**TASK INSTRUCTIONS:** Your response should match the records line for line.

(DATA TO PROCESS Opens)

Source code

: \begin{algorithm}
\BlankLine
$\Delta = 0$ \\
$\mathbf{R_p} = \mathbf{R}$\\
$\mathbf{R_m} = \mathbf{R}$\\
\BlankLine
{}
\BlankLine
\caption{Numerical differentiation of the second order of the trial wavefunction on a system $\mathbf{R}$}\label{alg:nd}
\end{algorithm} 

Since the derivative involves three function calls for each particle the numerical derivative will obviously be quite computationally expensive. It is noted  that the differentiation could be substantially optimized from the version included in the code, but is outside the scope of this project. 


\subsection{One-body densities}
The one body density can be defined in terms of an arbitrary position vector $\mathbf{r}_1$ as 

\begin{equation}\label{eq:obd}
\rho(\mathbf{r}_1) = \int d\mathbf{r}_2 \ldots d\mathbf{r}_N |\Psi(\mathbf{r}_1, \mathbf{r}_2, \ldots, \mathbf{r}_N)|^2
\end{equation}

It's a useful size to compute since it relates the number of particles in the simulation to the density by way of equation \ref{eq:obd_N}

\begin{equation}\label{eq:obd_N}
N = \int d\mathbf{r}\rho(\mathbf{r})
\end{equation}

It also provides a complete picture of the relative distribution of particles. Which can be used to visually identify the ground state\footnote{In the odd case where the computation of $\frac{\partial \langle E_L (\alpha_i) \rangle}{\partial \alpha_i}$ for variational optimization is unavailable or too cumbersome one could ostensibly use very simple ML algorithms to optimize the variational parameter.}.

(DATA TO PROCESS Closes)

**YOUR SOLUTION:**
Source code

: \begin{algorithm}
\BlankLine
$\Delta = 0$ \\
$\mathbf{R_p} = \mathbf{R}$\\
$\mathbf{R_m} = \mathbf{R}$\\
\BlankLine
{}
\BlankLine
\caption{Numerical differentiation of the second order of the trial wavefunction on a system $\mathbf{R}$}\label{alg:nd}
\end{algorithm} 

Since the derivative involves three function calls for each particle the numerical derivative will obviously be quite computationally expensive. It is noted  that the differentiation could be substantially optimized from the version included in the code, but is outside the scope of this project. 


\subsection{One-body densities}
The one body density can be defined in terms of an arbitrary position vector $\mathbf{r}_1$ as 

\begin{equation}\label{eq:obd}
\rho(\mathbf{r}_1) = \int d\mathbf{r}_2 \ldots d\mathbf{r}_N |\Psi(\mathbf{r}_1, \mathbf{r}_2, \ldots, \mathbf{r}_N)|^2
\end{equation}

It's a useful size to compute since it relates the number of particles in the simulation to the density by way of equation \ref{eq:obd_N}

\begin{equation}\label{eq:obd_N}
N = \int d\mathbf{r}\rho(\mathbf{r})
\end{equation}

It also provides a complete picture of the relative distribution of particles. Which can be used to visually identify the ground state\footnote{In the odd case where the computation of $\frac{\partial \langle E_L (\alpha_i) \rangle}{\partial \alpha_i}$ for variational optimization is unavailable or too cumbersome one could ostensibly use very simple ML algorithms to optimize the variational parameter.}.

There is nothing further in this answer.